**EXERCISE OBJECTIVE**
Line by line, set down the records below from the first line through the line containing "- Combinators：组合简单选择器 => 选择单个对象". Omit the pictures.

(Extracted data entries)
____
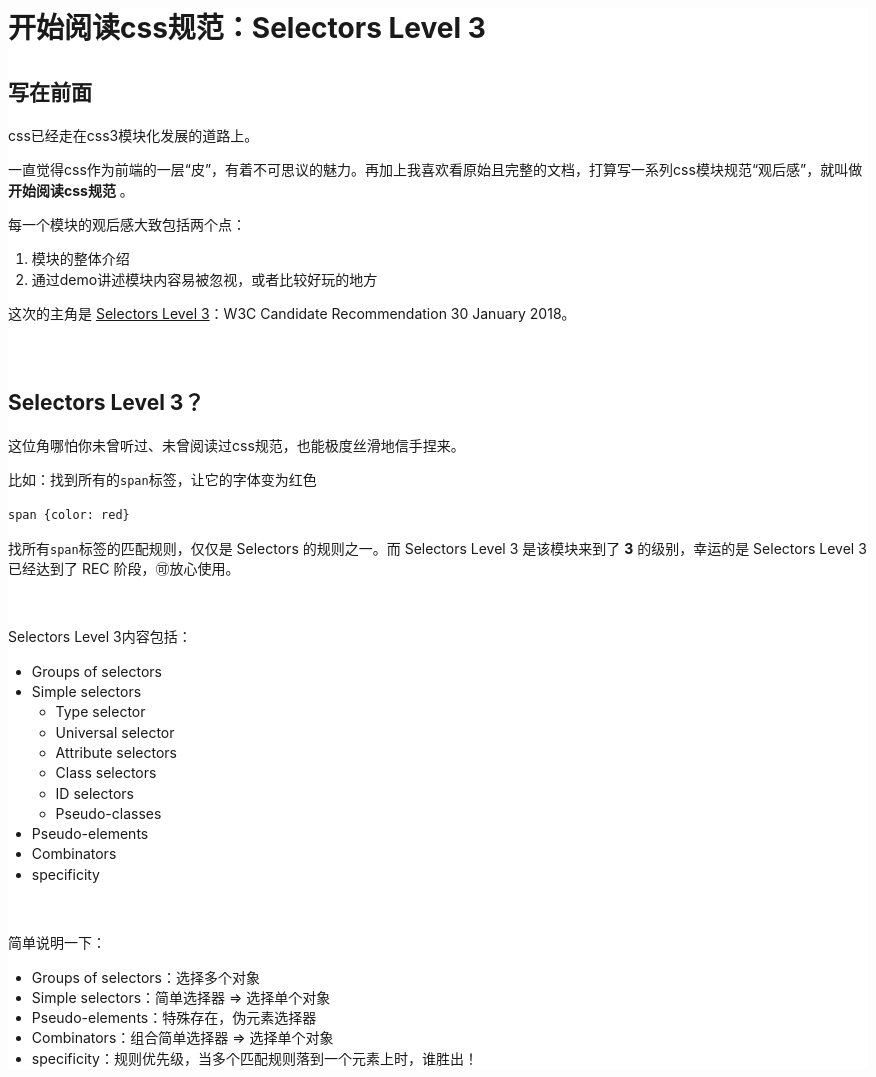 # 开始阅读css规范：Selectors Level 3            

## 写在前面

css已经走在css3模块化发展的道路上。

一直觉得css作为前端的一层“皮”，有着不可思议的魅力。再加上我喜欢看原始且完整的文档，打算写一系列css模块规范“观后感”，就叫做 **开始阅读css规范** 。

每一个模块的观后感大致包括两个点：

1. 模块的整体介绍
2. 通过demo讲述模块内容易被忽视，或者比较好玩的地方

这次的主角是 [Selectors Level 3](https://link.juejin.cn?target=https%3A%2F%2Fdrafts.csswg.org%2Fselectors-3%2F)：W3C Candidate Recommendation 30 January 2018。

<Br/>

## Selectors Level 3？

这位角哪怕你未曾听过、未曾阅读过css规范，也能极度丝滑地信手捏来。

比如：找到所有的`span`标签，让它的字体变为红色

```
span {color: red}

```

找所有`span`标签的匹配规则，仅仅是 Selectors 的规则之一。而 Selectors Level 3 是该模块来到了 **3** 的级别，幸运的是 Selectors Level 3已经达到了 REC 阶段，🉑️放心使用。

<Br/>

Selectors Level 3内容包括：

- Groups of selectors
- Simple selectors
  - Type selector
  - Universal selector
  - Attribute selectors
  - Class selectors
  - ID selectors
  - Pseudo-classes
- Pseudo-elements
- Combinators
- specificity

<Br/>

简单说明一下：

- Groups of selectors：选择多个对象
- Simple selectors：简单选择器 => 选择单个对象
- Pseudo-elements：特殊存在，伪元素选择器
- Combinators：组合简单选择器 => 选择单个对象
- specificity：规则优先级，当多个匹配规则落到一个元素上时，谁胜出！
____
**RESULT OF THIS EXERCISE**
 # 开始阅读css规范：Selectors Level 3            

## 写在前面

css已经走在css3模块化发展的道路上。

一直觉得css作为前端的一层“皮”，有着不可思议的魅力。再加上我喜欢看原始且完整的文档，打算写一系列css模块规范“观后感”，就叫做 **开始阅读css规范** 。

每一个模块的观后感大致包括两个点：

1. 模块的整体介绍
2. 通过demo讲述模块内容易被忽视，或者比较好玩的地方

这次的主角是 [Selectors Level 3](https://link.juejin.cn?target=https%3A%2F%2Fdrafts.csswg.org%2Fselectors-3%2F)：W3C Candidate Recommendation 30 January 2018。

<Br/>

## Selectors Level 3？

这位角哪怕你未曾听过、未曾阅读过css规范，也能极度丝滑地信手捏来。

比如：找到所有的`span`标签，让它的字体变为红色

```
span {color: red}

```

找所有`span`标签的匹配规则，仅仅是 Selectors 的规则之一。而 Selectors Level 3 是该模块来到了 **3** 的级别，幸运的是 Selectors Level 3已经达到了 REC 阶段，🉑️放心使用。

<Br/>

Selectors Level 3内容包括：

- Groups of selectors
- Simple selectors
  - Type selector
  - Universal selector
  - Attribute selectors
  - Class selectors
  - ID selectors
  - Pseudo-classes
- Pseudo-elements
- Combinators
- specificity

<Br/>

简单说明一下：

- Groups of selectors：选择多个对象
- Simple selectors：简单选择器 => 选择单个对象
- Pseudo-elements：特殊存在，伪元素选择器
- Combinators：组合简单选择器 => 选择单个对象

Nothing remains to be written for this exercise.